Правда, многие писатели-гуманисты с тревогой ожидали надвигающуюся грозу и вовсе не являлись сторонниками революционных действий. Но каждому хотелось что-то сделать ради обновления отечественных порядков. Веря в конечное торжество разума и справедливости, они стремились обрушить сатирические бичи на темные стороны тогдашней жизни, разогнать мрак невежества и суеверий, выкорчевать пороки, глубоко засевшие в немецкой повседневности. Характерно, что на протяжении ряда десятилетий, как раз в то время, когда немецкий и близкий ему нидерландский гуманизм переживали период наибольшего расцвета (конец XV — первая треть XVI века), в литературе ведущую роль играли сатирические жанры. Все наиболее видные писатели Германии были сатириками. Недаром такой любовью пользовался у них язвительный Лукиан, которого Ф. Энгельс метко назвал «Вольтером классической древности». Ему подражали, его остроумные сатирические диалоги переводили на латинский язык.

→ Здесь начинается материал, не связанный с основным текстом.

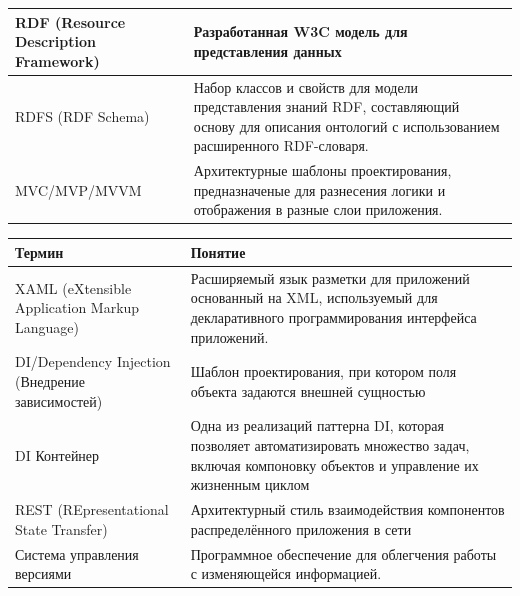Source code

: \documentclass[12pt]{article}
\begin{document}
\begin{center}
\begin{tabular}{ | m{7cm} | m{7cm} | }
        \hline
        RDF (Resource Description Framework) & Разработанная W3C модель для представления данных                                                                                                                     \\
        \hline
        RDFS (RDF Schema)                    & Набор классов и свойств для модели представления знаний RDF, составляющий основу для описания онтологий с использованием расширенного RDF-словаря.                    \\
        \hline
        MVC/MVP/MVVM                         & Архитектурные шаблоны проектирования, предназначеные для разнесения логики и отображения в разные слои приложения.                                                    \\
        \hline
    \end{tabular}
\end{center}

\pagebreak

\begin{center}
    \begin{tabular}{ | m{7cm} | m{7cm} | }
        \hline
        \textbf{Термин}                                  & \textbf{Понятие}                                                                                                                                 \\
        \hline
        XAML (eXtensible Application Markup Language)    & Расширяемый язык разметки для приложений основанный на XML, используемый для декларативного программирования интерфейса приложений.              \\
        \hline
        DI/Dependency Injection (Внедрение зависимостей) & Шаблон проектирования, при котором поля объекта задаются внешней сущностью                                                                       \\
        \hline
        DI Контейнер                                     & Одна из реализаций паттерна DI, которая позволяет автоматизировать множество задач, включая компоновку объектов и управление их жизненным циклом \\
        \hline
        REST (REpresentational State Transfer)           & Архитектурный стиль взаимодействия компонентов распределённого приложения в сети                                                                 \\
        \hline
        Система управления версиями                      & Программное обеспечение для облегчения работы с изменяющейся информацией.                                                                        \\
        \hline
    \end{tabular}
\end{center}
\end{document}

Впрочем, обратившись к сатире, гуманисты могли опереться не только на традицию античную, но и на прочную национальную традицию. С давних пор бюргерская литература тяготела к сатирической насмешке, обычно соединенной с назиданием. Посмеяться любил и народ. Посмеяться во время карнавала над чванством толстосумов, лицемерием клириков или алчностью чиновников. Шуты дерзко подсмеивались над делами больших господ. Звон шутовских бубенцов то и дело нарушал показное благолепие старого мира. В пословицах и поговорках, скоромных песенках и побасенках непрерывно звучал задорный смех простых людей, хорошо видевших неказистую изнанку этого надутого, чопорного, высокомерного мира. Еще в самом конце XIII века уроженец Франконии поэт Гуго Тримбергский в обширной поэме «Скакун» обличал пороки современного ему общества, в том числе безудержную алчность церковников, превратившихся в хищных волков, самоуправство феодалов, заливающих страну кровью, либо криводушных судей, способных удавить несчастного бедняка из-за цыпленка. Правда, в поэме Гуго Тримбергского смех еще не занимает большого места, здесь преобладает серьезный проповеднический тон, но уже в этом средневековом произведении ясно обозначились контуры жанра сатирико-дидактического «зерцала», прочно утвердившегося в бюргерской литературе последующих столетий. Поэты обличают и поучают. С высокой трибуны обозревая мир, стремясь ничего не упустить, развертывают они перед читателем обширную панораму людских недостатков. На поэтическом полотне выступают десятки фигур, олицетворяющих мирские пороки, достойные осуждения.